EXERCISE AIM: Below this sentence is a listing; return exactly its lines from the one with "We assume that" to the one with "appropriate for lipid-lipid interactions. In", both kept, and nothing more.

START DATASET CONTENT

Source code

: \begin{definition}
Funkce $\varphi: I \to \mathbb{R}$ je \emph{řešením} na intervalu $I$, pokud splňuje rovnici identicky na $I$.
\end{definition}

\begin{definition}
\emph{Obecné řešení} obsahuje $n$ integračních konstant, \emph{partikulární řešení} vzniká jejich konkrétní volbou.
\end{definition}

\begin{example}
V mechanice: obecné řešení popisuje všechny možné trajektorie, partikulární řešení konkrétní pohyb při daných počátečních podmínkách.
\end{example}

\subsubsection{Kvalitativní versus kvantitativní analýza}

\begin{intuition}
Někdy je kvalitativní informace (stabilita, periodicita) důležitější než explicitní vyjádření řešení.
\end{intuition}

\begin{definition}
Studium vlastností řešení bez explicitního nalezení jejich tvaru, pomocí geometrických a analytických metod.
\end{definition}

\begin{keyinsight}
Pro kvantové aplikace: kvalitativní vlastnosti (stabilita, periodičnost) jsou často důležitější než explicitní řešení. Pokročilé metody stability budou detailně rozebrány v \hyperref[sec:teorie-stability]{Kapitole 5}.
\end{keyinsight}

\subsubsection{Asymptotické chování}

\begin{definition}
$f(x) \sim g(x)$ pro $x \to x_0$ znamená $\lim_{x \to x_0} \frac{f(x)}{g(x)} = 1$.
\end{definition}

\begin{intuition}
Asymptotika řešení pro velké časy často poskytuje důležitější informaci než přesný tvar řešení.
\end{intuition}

END DATASET CONTENT
START DATASET CONTENT

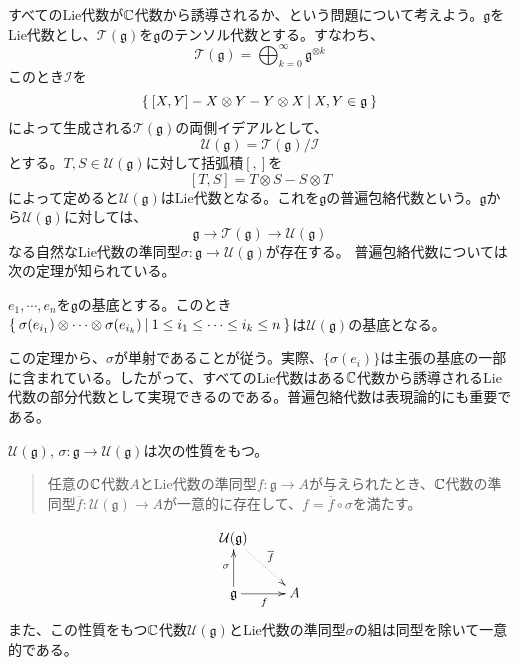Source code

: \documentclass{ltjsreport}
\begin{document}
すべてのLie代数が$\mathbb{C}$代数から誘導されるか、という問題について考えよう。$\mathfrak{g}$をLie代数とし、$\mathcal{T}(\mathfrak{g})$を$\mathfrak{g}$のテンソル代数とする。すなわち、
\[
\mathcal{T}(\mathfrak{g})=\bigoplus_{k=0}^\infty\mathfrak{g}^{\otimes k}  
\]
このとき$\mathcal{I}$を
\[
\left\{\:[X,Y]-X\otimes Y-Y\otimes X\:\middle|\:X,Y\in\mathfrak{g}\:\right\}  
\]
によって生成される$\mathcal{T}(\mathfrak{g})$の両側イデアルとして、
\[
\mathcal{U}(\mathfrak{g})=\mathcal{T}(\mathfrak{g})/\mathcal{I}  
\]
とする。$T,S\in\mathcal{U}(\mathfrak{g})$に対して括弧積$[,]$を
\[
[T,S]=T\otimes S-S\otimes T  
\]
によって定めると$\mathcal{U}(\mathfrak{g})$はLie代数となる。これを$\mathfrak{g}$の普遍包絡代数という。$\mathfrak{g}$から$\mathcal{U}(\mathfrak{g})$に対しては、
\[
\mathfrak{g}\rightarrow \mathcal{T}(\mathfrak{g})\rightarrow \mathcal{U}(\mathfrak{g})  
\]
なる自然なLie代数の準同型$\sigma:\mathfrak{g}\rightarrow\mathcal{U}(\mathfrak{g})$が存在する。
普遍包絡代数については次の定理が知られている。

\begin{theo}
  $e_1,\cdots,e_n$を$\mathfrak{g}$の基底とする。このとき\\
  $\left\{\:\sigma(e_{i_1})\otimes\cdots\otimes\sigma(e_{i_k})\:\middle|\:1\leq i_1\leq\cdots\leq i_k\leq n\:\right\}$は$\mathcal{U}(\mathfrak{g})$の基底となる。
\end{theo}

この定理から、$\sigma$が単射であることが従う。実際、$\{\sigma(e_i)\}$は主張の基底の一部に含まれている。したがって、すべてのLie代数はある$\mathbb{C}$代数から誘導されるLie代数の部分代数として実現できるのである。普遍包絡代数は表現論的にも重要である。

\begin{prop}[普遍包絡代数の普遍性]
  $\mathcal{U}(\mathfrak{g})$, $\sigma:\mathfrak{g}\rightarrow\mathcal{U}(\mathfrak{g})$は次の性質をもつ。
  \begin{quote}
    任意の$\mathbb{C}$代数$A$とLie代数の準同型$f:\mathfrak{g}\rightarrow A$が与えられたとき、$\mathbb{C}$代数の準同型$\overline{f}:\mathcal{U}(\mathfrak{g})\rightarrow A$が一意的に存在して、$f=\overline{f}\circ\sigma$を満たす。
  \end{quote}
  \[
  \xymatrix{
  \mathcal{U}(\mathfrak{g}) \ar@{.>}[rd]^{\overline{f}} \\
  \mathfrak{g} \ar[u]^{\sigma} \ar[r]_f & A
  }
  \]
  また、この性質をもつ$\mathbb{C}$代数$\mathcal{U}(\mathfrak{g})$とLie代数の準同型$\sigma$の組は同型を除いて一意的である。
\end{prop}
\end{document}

END DATASET CONTENT
START DATASET CONTENT

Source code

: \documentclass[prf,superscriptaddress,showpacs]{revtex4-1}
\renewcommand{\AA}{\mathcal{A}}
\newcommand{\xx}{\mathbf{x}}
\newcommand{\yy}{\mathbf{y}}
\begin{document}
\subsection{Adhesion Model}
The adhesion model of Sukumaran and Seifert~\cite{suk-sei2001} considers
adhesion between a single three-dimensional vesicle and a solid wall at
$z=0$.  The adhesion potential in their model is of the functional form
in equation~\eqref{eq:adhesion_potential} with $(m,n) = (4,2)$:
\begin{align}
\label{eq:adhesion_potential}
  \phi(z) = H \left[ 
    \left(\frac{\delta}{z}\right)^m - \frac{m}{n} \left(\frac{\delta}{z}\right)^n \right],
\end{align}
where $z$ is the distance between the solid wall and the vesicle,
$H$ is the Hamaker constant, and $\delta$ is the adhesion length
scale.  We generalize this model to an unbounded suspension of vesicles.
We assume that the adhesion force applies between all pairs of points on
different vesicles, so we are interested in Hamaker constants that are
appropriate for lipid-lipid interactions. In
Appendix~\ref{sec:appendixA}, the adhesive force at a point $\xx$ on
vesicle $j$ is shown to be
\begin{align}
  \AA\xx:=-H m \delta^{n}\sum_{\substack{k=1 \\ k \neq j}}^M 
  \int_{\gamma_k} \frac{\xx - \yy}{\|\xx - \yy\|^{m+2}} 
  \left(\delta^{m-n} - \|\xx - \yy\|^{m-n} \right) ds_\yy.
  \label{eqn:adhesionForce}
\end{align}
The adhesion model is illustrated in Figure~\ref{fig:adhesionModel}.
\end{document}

END DATASET CONTENT

ANSWER BOX:
We assume that the adhesion force applies between all pairs of points on
different vesicles, so we are interested in Hamaker constants that are
appropriate for lipid-lipid interactions. In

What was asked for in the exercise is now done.